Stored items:
*** Block opens ***

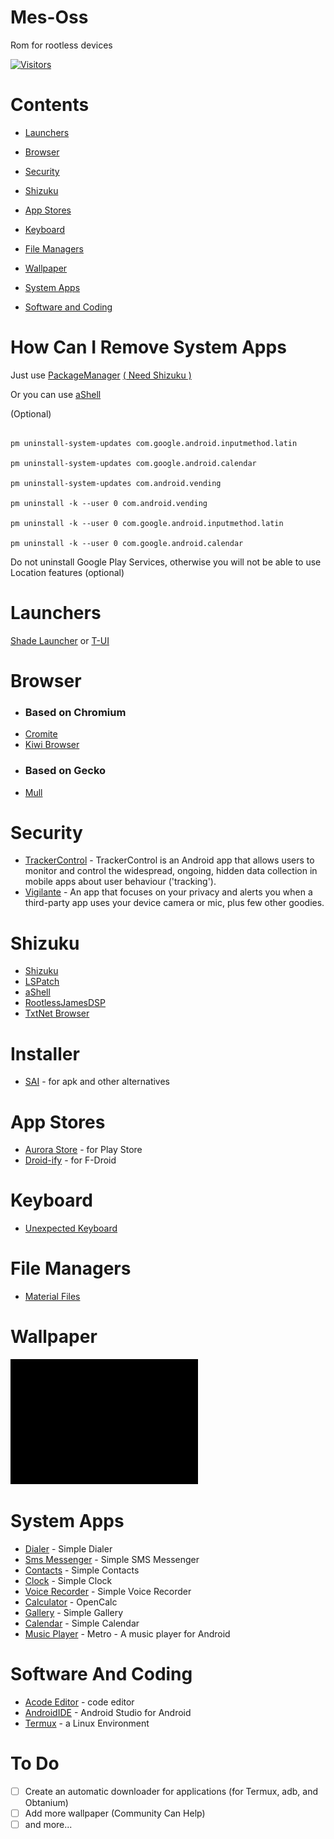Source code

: # Mes-Oss
Rom for rootless devices

[![Visitors](https://api.visitorbadge.io/api/visitors?path=https%3A%2F%2Fgithub.com%2Fmesflit%2FMes-Oss&countColor=%23f47373)](https://visitorbadge.io/status?path=https%3A%2F%2Fgithub.com%2Fmesflit%2FMes-Oss)

# Contents
- [Launchers](#launchers)

- [Browser](#browser)

- [Security](#security)

- [Shizuku](#shizuku)

- [App Stores](#app-stores)

- [Keyboard](#keyboard)

- [File Managers](#file-managers)

- [Wallpaper](#wallpaper)

- [System Apps](#system-apps)

- [Software and Coding](#software-and-coding)

# How Can I Remove System Apps 

Just use [PackageManager](https://github.com/SmartPack/PackageManager) <a href="#shizuku"> ( Need Shizuku )</a>

Or you can use [aShell](#shizuku)

(Optional)
```

pm uninstall-system-updates com.google.android.inputmethod.latin

pm uninstall-system-updates com.google.android.calendar

pm uninstall-system-updates com.android.vending

pm uninstall -k --user 0 com.android.vending

pm uninstall -k --user 0 com.google.android.inputmethod.latin

pm uninstall -k --user 0 com.google.android.calendar
```

Do not uninstall Google Play Services, otherwise you will not be able to use Location features (optional)

# Launchers
[Shade Launcher](https://github.com/amirzaidi/Shade) or [T-UI](https://github.com/fandreuz/TUI-ConsoleLauncher)
 

# Browser
- ### Based on Chromium
- [Cromite](https://github.com/uazo/cromite)
- [Kiwi Browser](https://github.com/kiwibrowser/src.next)
- ### Based on Gecko
- [Mull](https://gitlab.com/divested-mobile/mull-fenix)

# Security
- [TrackerControl](https://github.com/TrackerControl/tracker-control-android) - TrackerControl is an Android app that allows users to monitor and control the widespread, ongoing, hidden data collection in mobile apps about user behaviour ('tracking').
- [Vigilante](https://github.com/FunkyMuse/Vigilante) - An app that focuses on your privacy and alerts you when a third-party app uses your device camera or mic, plus few other goodies.

# Shizuku
- [Shizuku](https://github.com/RikkaApps/Shizuku)
- [LSPatch](https://github.com/LSPosed/LSPatch)
- [aShell](https://gitlab.com/sunilpaulmathew/ashell)
- [RootlessJamesDSP](https://github.com/ThePBone/RootlessJamesDSP)
- [TxtNet Browser](https://github.com/lukeaschenbrenner/TxtNet-Browser)

# Installer
- [SAI](https://github.com/Aefyr/SAI) - for apk and other alternatives

# App Stores
- [Aurora Store](https://gitlab.com/AuroraOSS/AuroraStore) - for Play Store
- [Droid-ify](https://github.com/Droid-ify/client) - for F-Droid

# Keyboard
- [Unexpected Keyboard](https://github.com/Julow/Unexpected-Keyboard)

# File Managers 
- [Material Files](https://github.com/zhanghai/MaterialFiles)

# Wallpaper
<a href="/wallpaper.png">
   <img src="wallpaper.png" alt="wallpaper" width="300" height="200">
</a>

# System Apps
- [Dialer](https://github.com/SimpleMobileTools/Simple-Dialer) - Simple Dialer
- [Sms Messenger](https://github.com/SimpleMobileTools/Simple-SMS-Messenger) - Simple SMS Messenger
- [Contacts](https://github.com/SimpleMobileTools/Simple-Contacts) - Simple Contacts
- [Clock](https://github.com/SimpleMobileTools/Simple-Clock) - Simple Clock
- [Voice Recorder](https://github.com/SimpleMobileTools/Simple-Voice-Recorder) - Simple Voice Recorder
- [Calculator](https://github.com/Darkempire78/OpenCalc) - OpenCalc
- [Gallery](https://github.com/SimpleMobileTools/Simple-Gallery) - Simple Gallery
- [Calendar](https://github.com/SimpleMobileTools/Simple-Calendar) - Simple Calendar
- [Music Player](https://github.com/MuntashirAkon/Metro) - Metro - A music player for Android

# Software And Coding
- [Acode Editor](https://github.com/deadlyjack/Acode) - code editor
- [AndroidIDE](https://github.com/AndroidIDEOfficial/AndroidIDE) - Android Studio for Android
- [Termux](https://github.com/termux/termux-app) - a Linux Environment

# To Do
- [ ] Create an automatic downloader for applications (for Termux, adb, and Obtanium)
- [ ] Add more wallpaper (Community Can Help)
- [ ] and more...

*** Block closes ***

**Work order:**
Repeat every record above exactly. Omit the pictures.

**Response box:**
Source code

: # Mes-Oss
Rom for rootless devices

[![Visitors](https://api.visitorbadge.io/api/visitors?path=https%3A%2F%2Fgithub.com%2Fmesflit%2FMes-Oss&countColor=%23f47373)](https://visitorbadge.io/status?path=https%3A%2F%2Fgithub.com%2Fmesflit%2FMes-Oss)

# Contents
- [Launchers](#launchers)

- [Browser](#browser)

- [Security](#security)

- [Shizuku](#shizuku)

- [App Stores](#app-stores)

- [Keyboard](#keyboard)

- [File Managers](#file-managers)

- [Wallpaper](#wallpaper)

- [System Apps](#system-apps)

- [Software and Coding](#software-and-coding)

# How Can I Remove System Apps 

Just use [PackageManager](https://github.com/SmartPack/PackageManager) <a href="#shizuku"> ( Need Shizuku )</a>

Or you can use [aShell](#shizuku)

(Optional)
```

pm uninstall-system-updates com.google.android.inputmethod.latin

pm uninstall-system-updates com.google.android.calendar

pm uninstall-system-updates com.android.vending

pm uninstall -k --user 0 com.android.vending

pm uninstall -k --user 0 com.google.android.inputmethod.latin

pm uninstall -k --user 0 com.google.android.calendar
```

Do not uninstall Google Play Services, otherwise you will not be able to use Location features (optional)

# Launchers
[Shade Launcher](https://github.com/amirzaidi/Shade) or [T-UI](https://github.com/fandreuz/TUI-ConsoleLauncher)
 

# Browser
- ### Based on Chromium
- [Cromite](https://github.com/uazo/cromite)
- [Kiwi Browser](https://github.com/kiwibrowser/src.next)
- ### Based on Gecko
- [Mull](https://gitlab.com/divested-mobile/mull-fenix)

# Security
- [TrackerControl](https://github.com/TrackerControl/tracker-control-android) - TrackerControl is an Android app that allows users to monitor and control the widespread, ongoing, hidden data collection in mobile apps about user behaviour ('tracking').
- [Vigilante](https://github.com/FunkyMuse/Vigilante) - An app that focuses on your privacy and alerts you when a third-party app uses your device camera or mic, plus few other goodies.

# Shizuku
- [Shizuku](https://github.com/RikkaApps/Shizuku)
- [LSPatch](https://github.com/LSPosed/LSPatch)
- [aShell](https://gitlab.com/sunilpaulmathew/ashell)
- [RootlessJamesDSP](https://github.com/ThePBone/RootlessJamesDSP)
- [TxtNet Browser](https://github.com/lukeaschenbrenner/TxtNet-Browser)

# Installer
- [SAI](https://github.com/Aefyr/SAI) - for apk and other alternatives

# App Stores
- [Aurora Store](https://gitlab.com/AuroraOSS/AuroraStore) - for Play Store
- [Droid-ify](https://github.com/Droid-ify/client) - for F-Droid

# Keyboard
- [Unexpected Keyboard](https://github.com/Julow/Unexpected-Keyboard)

# File Managers 
- [Material Files](https://github.com/zhanghai/MaterialFiles)

# Wallpaper
<a href="/wallpaper.png">
   <img src="wallpaper.png" alt="wallpaper" width="300" height="200">
</a>

# System Apps
- [Dialer](https://github.com/SimpleMobileTools/Simple-Dialer) - Simple Dialer
- [Sms Messenger](https://github.com/SimpleMobileTools/Simple-SMS-Messenger) - Simple SMS Messenger
- [Contacts](https://github.com/SimpleMobileTools/Simple-Contacts) - Simple Contacts
- [Clock](https://github.com/SimpleMobileTools/Simple-Clock) - Simple Clock
- [Voice Recorder](https://github.com/SimpleMobileTools/Simple-Voice-Recorder) - Simple Voice Recorder
- [Calculator](https://github.com/Darkempire78/OpenCalc) - OpenCalc
- [Gallery](https://github.com/SimpleMobileTools/Simple-Gallery) - Simple Gallery
- [Calendar](https://github.com/SimpleMobileTools/Simple-Calendar) - Simple Calendar
- [Music Player](https://github.com/MuntashirAkon/Metro) - Metro - A music player for Android

# Software And Coding
- [Acode Editor](https://github.com/deadlyjack/Acode) - code editor
- [AndroidIDE](https://github.com/AndroidIDEOfficial/AndroidIDE) - Android Studio for Android
- [Termux](https://github.com/termux/termux-app) - a Linux Environment

# To Do
- [ ] Create an automatic downloader for applications (for Termux, adb, and Obtanium)
- [ ] Add more wallpaper (Community Can Help)
- [ ] and more...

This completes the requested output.